Your objective ->
Go through the records and copy each line where the string "cadre" occurs.

Saved data entries ->
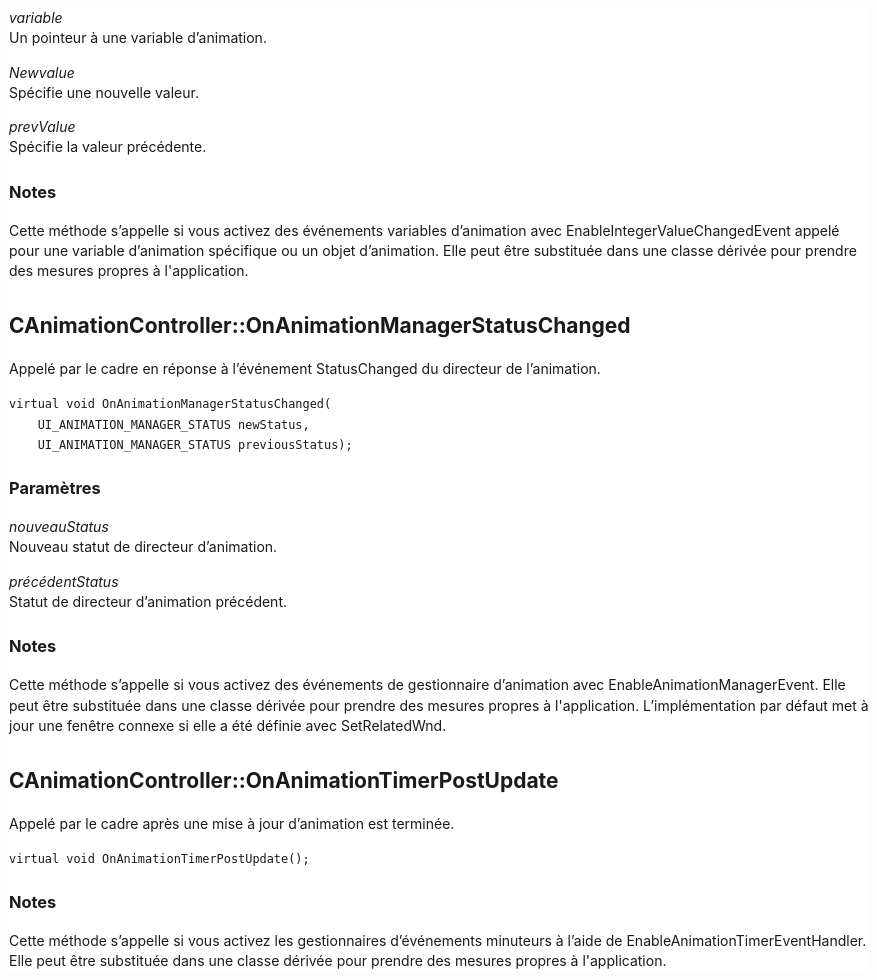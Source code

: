 *variable*<br/>
Un pointeur à une variable d’animation.

*Newvalue*<br/>
Spécifie une nouvelle valeur.

*prevValue*<br/>
Spécifie la valeur précédente.

### <a name="remarks"></a>Notes

Cette méthode s’appelle si vous activez des événements variables d’animation avec EnableIntegerValueChangedEvent appelé pour une variable d’animation spécifique ou un objet d’animation. Elle peut être substituée dans une classe dérivée pour prendre des mesures propres à l'application.

## <a name="canimationcontrolleronanimationmanagerstatuschanged"></a><a name="onanimationmanagerstatuschanged"></a>CAnimationController::OnAnimationManagerStatusChanged

Appelé par le cadre en réponse à l’événement StatusChanged du directeur de l’animation.

```
virtual void OnAnimationManagerStatusChanged(
    UI_ANIMATION_MANAGER_STATUS newStatus,
    UI_ANIMATION_MANAGER_STATUS previousStatus);
```

### <a name="parameters"></a>Paramètres

*nouveauStatus*<br/>
Nouveau statut de directeur d’animation.

*précédentStatus*<br/>
Statut de directeur d’animation précédent.

### <a name="remarks"></a>Notes

Cette méthode s’appelle si vous activez des événements de gestionnaire d’animation avec EnableAnimationManagerEvent. Elle peut être substituée dans une classe dérivée pour prendre des mesures propres à l'application. L’implémentation par défaut met à jour une fenêtre connexe si elle a été définie avec SetRelatedWnd.

## <a name="canimationcontrolleronanimationtimerpostupdate"></a><a name="onanimationtimerpostupdate"></a>CAnimationController::OnAnimationTimerPostUpdate

Appelé par le cadre après une mise à jour d’animation est terminée.

```
virtual void OnAnimationTimerPostUpdate();
```

### <a name="remarks"></a>Notes

Cette méthode s’appelle si vous activez les gestionnaires d’événements minuteurs à l’aide de EnableAnimationTimerEventHandler. Elle peut être substituée dans une classe dérivée pour prendre des mesures propres à l'application.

Answer section ->
Appelé par le cadre en réponse à l’événement StatusChanged du directeur de l’animation.
Appelé par le cadre après une mise à jour d’animation est terminée.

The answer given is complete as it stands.